> **Problem details**:
Print exactly the line with "the service centre." and every line after it, through the final line of the material below.

> **Extracted material**:
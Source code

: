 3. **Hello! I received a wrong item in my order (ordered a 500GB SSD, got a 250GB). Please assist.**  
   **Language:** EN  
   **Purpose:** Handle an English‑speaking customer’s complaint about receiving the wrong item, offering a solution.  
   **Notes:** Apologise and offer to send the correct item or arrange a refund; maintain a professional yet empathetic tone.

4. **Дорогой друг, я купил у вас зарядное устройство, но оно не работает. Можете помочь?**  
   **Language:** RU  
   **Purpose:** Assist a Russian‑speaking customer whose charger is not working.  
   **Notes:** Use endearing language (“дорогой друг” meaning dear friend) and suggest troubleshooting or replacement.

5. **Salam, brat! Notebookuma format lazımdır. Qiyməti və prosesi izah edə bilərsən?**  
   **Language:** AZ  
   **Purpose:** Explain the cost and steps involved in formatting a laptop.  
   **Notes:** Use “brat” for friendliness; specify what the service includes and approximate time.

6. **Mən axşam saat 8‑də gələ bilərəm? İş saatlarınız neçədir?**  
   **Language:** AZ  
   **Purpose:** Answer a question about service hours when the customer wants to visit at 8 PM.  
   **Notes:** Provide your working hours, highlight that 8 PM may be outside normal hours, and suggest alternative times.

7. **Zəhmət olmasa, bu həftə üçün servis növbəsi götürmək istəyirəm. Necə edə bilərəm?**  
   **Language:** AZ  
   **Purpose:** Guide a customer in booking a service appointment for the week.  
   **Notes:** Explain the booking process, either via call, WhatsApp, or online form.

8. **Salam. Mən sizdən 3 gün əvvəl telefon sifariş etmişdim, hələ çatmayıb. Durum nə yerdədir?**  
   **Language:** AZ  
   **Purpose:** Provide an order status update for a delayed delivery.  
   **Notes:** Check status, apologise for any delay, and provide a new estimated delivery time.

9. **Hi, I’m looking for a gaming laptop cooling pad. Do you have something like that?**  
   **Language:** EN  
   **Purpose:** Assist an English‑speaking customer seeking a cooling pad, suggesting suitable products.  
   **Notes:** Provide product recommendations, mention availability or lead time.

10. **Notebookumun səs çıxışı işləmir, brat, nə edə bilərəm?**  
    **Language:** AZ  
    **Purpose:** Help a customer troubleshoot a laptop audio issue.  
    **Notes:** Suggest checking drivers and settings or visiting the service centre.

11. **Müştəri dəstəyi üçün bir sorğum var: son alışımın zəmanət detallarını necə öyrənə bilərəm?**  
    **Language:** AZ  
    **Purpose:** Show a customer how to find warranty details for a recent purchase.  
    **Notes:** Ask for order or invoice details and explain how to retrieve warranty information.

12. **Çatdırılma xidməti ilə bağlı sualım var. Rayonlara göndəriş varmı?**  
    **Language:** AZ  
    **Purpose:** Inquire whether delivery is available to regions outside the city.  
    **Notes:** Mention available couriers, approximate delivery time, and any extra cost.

> **Response area**:
    **Notes:** Suggest checking drivers and settings or visiting the service centre.

11. **Müştəri dəstəyi üçün bir sorğum var: son alışımın zəmanət detallarını necə öyrənə bilərəm?**  
    **Language:** AZ  
    **Purpose:** Show a customer how to find warranty details for a recent purchase.  
    **Notes:** Ask for order or invoice details and explain how to retrieve warranty information.

12. **Çatdırılma xidməti ilə bağlı sualım var. Rayonlara göndəriş varmı?**  
    **Language:** AZ  
    **Purpose:** Inquire whether delivery is available to regions outside the city.  
    **Notes:** Mention available couriers, approximate delivery time, and any extra cost.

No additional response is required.